● Directions:
Below are lines of data; count those that contain "screenshots" and give the total alone.

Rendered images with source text
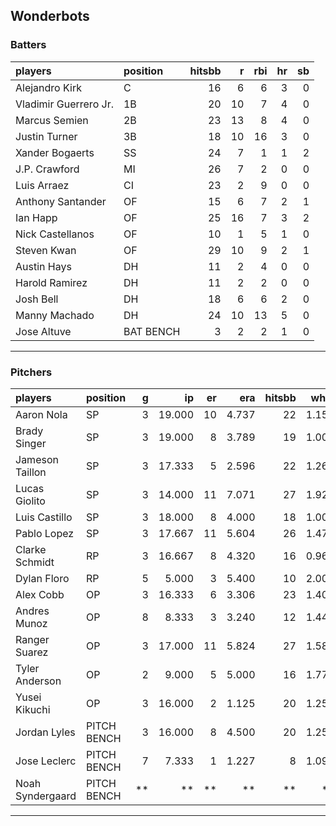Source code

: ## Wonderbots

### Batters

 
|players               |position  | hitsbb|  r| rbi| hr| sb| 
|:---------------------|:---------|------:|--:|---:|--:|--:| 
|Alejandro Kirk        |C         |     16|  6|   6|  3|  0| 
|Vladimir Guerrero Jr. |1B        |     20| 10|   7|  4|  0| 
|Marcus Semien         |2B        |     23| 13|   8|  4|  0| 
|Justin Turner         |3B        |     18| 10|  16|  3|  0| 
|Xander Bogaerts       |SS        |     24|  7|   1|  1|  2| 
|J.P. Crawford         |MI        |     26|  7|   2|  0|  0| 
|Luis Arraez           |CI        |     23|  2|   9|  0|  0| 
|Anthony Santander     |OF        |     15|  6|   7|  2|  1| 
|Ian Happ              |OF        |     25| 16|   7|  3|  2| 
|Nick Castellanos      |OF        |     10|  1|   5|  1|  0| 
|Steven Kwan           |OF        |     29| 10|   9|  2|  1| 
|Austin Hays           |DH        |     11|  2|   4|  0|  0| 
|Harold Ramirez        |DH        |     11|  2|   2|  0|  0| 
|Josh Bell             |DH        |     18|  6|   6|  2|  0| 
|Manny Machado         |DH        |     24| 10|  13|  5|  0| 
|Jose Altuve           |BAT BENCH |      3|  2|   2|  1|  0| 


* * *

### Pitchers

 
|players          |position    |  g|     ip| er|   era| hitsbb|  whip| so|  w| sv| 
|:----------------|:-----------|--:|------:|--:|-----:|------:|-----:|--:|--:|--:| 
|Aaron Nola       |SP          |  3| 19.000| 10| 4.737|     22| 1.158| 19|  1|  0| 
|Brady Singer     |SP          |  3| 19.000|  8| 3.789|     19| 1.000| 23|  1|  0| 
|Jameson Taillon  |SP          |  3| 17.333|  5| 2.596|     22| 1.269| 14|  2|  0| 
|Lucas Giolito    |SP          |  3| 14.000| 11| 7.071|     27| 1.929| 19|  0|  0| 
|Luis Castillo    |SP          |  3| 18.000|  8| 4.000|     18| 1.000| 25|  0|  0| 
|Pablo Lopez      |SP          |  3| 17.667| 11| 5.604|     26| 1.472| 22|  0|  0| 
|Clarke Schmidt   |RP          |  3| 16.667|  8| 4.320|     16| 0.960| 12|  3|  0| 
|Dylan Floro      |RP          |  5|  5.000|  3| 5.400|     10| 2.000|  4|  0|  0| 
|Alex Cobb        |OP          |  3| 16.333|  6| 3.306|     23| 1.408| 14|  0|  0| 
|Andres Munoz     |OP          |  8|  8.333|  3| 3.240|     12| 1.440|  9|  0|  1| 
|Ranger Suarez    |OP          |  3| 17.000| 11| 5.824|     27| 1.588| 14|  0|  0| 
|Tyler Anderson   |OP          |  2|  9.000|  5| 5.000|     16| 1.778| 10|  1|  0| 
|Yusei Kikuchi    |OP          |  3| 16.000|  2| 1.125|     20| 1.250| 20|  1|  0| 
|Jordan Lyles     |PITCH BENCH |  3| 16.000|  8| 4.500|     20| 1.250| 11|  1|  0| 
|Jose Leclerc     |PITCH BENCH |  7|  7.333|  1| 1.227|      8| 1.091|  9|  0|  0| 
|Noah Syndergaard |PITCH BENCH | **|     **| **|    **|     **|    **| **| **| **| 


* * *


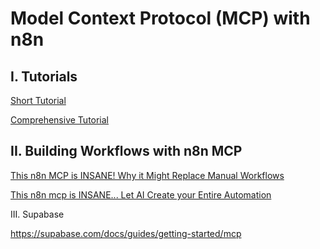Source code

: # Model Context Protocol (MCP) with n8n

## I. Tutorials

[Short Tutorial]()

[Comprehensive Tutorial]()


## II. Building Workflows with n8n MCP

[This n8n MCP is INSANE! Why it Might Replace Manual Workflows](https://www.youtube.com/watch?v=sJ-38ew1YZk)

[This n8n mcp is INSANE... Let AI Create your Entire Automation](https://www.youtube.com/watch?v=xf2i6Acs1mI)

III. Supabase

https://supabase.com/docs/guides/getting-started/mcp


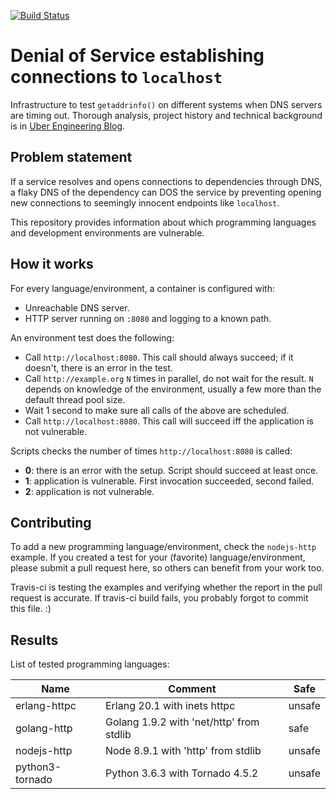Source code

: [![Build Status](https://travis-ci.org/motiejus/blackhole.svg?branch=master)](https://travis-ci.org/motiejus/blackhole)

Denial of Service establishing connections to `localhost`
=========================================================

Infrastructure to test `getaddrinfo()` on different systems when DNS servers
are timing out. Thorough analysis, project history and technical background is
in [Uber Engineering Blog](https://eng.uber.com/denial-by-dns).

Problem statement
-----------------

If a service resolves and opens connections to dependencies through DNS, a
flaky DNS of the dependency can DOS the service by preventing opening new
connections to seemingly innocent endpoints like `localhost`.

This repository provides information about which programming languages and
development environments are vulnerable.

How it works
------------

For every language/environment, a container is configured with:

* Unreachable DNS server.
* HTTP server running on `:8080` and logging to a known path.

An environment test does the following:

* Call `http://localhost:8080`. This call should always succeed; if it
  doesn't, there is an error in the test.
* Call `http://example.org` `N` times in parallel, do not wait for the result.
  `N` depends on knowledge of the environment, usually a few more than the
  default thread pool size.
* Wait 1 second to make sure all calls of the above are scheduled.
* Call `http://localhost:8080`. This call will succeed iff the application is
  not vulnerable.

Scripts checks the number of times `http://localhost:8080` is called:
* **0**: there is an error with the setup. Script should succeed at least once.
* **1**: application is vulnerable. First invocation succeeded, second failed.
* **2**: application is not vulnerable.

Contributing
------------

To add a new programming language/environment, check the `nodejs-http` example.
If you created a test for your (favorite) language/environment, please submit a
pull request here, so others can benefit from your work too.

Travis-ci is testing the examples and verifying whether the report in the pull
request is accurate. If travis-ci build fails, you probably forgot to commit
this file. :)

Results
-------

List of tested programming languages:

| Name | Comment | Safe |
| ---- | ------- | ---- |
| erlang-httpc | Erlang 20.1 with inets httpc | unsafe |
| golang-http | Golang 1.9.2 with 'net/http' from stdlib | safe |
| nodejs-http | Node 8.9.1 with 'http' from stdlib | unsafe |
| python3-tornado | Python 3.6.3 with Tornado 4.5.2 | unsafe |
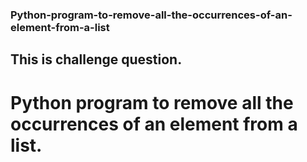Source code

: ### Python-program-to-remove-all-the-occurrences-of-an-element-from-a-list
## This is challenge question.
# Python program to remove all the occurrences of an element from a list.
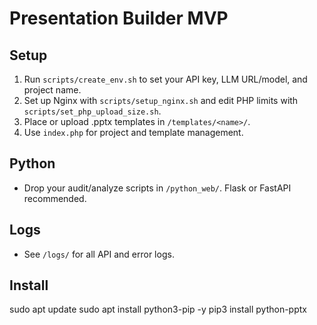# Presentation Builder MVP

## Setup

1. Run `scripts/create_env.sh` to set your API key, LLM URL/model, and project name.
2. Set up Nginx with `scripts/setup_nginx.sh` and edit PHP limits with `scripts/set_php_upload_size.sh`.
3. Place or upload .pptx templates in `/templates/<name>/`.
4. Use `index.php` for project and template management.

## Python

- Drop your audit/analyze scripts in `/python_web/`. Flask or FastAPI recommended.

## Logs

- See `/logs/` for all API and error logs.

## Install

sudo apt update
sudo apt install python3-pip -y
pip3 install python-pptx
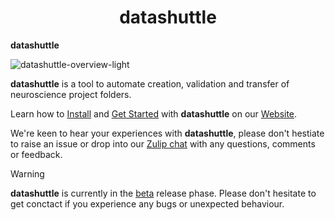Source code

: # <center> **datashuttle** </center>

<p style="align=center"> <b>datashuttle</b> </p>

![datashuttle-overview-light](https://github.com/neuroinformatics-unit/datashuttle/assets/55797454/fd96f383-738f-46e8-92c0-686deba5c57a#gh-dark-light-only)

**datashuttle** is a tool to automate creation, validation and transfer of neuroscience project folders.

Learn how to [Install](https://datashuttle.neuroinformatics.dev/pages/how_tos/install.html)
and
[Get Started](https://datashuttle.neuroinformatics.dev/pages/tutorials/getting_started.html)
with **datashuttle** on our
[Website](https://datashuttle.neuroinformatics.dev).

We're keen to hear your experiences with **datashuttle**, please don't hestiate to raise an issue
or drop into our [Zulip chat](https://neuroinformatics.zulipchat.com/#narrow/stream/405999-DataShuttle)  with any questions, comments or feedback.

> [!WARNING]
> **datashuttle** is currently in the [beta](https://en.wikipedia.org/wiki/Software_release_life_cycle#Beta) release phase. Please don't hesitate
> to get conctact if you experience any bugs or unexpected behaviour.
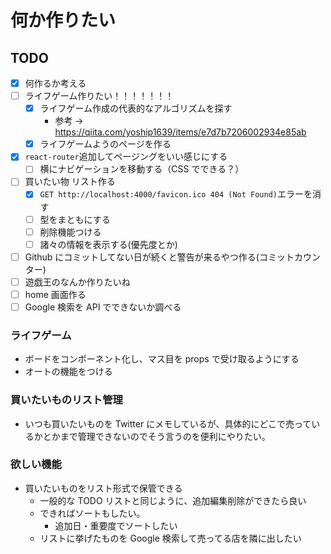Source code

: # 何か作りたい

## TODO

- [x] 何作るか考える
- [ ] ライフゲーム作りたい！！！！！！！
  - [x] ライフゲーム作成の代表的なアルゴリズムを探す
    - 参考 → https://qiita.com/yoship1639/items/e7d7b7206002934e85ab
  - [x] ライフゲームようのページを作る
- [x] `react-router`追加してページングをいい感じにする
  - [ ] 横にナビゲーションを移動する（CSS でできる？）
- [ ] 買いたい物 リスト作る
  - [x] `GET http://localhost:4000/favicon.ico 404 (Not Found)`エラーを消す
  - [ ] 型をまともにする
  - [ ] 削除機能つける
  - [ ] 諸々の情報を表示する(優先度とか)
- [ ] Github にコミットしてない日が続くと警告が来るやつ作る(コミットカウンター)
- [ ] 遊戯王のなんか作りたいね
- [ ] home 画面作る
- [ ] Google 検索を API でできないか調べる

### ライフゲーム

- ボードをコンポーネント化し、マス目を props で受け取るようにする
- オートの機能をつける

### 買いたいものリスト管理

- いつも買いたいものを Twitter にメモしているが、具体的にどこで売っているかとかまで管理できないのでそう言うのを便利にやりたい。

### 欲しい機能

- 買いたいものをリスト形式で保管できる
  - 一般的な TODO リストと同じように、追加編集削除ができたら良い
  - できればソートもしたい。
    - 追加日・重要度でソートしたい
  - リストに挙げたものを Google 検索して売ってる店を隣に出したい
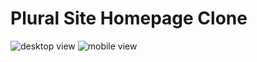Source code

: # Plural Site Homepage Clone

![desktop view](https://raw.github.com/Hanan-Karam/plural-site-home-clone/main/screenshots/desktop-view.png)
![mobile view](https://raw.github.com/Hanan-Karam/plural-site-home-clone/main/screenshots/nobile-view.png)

● Solution for this task:
2